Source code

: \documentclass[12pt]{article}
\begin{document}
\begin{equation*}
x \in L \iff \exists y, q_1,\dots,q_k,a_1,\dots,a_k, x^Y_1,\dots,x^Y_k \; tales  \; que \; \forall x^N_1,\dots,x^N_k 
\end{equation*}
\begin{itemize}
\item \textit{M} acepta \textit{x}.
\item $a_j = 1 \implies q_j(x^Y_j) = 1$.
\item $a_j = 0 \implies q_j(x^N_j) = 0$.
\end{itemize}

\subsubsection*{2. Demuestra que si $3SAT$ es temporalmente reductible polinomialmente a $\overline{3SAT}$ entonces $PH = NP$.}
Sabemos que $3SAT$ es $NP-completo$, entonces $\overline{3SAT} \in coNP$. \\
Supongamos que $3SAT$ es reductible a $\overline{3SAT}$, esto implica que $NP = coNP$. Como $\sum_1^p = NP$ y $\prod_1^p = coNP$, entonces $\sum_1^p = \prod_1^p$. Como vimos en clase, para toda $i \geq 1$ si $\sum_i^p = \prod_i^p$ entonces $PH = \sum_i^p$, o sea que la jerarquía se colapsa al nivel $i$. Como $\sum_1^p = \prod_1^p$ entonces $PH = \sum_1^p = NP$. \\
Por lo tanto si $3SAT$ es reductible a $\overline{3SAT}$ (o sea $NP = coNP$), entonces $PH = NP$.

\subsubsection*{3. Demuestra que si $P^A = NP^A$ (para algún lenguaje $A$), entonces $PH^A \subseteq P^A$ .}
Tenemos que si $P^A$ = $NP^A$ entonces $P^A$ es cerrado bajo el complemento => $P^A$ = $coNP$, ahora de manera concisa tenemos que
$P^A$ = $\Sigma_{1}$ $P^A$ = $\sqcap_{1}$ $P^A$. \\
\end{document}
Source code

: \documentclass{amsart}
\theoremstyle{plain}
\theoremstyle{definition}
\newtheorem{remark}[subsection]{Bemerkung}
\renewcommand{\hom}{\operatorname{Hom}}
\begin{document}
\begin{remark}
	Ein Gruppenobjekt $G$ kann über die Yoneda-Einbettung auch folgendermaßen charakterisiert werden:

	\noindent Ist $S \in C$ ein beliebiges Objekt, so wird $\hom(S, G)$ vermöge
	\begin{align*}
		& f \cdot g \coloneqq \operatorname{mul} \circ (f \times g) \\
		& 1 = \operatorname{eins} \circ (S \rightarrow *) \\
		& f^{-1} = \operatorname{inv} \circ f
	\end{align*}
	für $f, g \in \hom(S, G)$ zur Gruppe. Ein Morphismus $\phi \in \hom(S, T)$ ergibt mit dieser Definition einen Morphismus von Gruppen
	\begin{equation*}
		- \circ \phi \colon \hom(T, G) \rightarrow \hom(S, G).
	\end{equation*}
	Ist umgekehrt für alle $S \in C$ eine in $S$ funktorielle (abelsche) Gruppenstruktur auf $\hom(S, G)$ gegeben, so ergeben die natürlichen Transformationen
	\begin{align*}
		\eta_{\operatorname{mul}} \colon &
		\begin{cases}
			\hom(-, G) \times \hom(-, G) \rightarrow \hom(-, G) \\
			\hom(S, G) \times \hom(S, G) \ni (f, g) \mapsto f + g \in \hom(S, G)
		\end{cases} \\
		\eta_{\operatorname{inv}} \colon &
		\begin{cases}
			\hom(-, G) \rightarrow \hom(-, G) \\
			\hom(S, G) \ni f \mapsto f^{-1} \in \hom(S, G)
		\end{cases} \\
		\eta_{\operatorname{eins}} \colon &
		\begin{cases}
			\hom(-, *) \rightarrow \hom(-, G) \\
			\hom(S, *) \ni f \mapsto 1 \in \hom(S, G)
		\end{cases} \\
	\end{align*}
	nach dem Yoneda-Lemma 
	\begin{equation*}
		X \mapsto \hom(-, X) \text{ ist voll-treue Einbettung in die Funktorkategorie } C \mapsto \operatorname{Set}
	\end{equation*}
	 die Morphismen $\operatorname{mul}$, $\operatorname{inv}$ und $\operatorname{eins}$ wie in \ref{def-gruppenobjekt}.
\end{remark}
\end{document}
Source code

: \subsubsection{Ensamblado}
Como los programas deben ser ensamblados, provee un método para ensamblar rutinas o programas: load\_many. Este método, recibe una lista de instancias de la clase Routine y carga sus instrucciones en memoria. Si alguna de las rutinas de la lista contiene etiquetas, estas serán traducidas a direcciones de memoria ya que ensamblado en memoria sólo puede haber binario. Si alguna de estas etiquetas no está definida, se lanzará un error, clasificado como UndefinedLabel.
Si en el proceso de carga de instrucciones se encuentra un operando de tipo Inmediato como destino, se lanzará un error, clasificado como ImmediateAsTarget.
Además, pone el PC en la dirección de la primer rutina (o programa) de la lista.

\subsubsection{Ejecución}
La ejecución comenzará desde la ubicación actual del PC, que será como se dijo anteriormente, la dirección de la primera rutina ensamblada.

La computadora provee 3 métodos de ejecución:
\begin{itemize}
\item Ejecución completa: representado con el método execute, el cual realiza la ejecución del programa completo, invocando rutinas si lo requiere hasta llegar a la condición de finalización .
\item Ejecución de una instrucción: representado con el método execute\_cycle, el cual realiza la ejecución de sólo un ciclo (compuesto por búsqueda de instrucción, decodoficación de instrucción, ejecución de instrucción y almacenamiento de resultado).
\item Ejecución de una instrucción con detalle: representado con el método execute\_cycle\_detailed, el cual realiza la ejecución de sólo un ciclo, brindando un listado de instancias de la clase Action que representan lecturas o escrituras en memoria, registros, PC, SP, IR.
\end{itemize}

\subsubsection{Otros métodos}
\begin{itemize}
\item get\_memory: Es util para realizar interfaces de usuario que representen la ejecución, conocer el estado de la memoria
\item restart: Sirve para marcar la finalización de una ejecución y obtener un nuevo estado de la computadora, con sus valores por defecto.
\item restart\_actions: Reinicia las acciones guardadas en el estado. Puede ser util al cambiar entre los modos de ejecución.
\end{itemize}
::::::
▶ [TASK]: Write out exactly the lines that fall from the line with "que si $3SAT$" to the line with "Sabemos que $3SAT$" in the records above, keeping both ends.

▶ [RESULT OF THE TASK]:
\subsubsection*{2. Demuestra que si $3SAT$ es temporalmente reductible polinomialmente a $\overline{3SAT}$ entonces $PH = NP$.}
Sabemos que $3SAT$ es $NP-completo$, entonces $\overline{3SAT} \in coNP$. \\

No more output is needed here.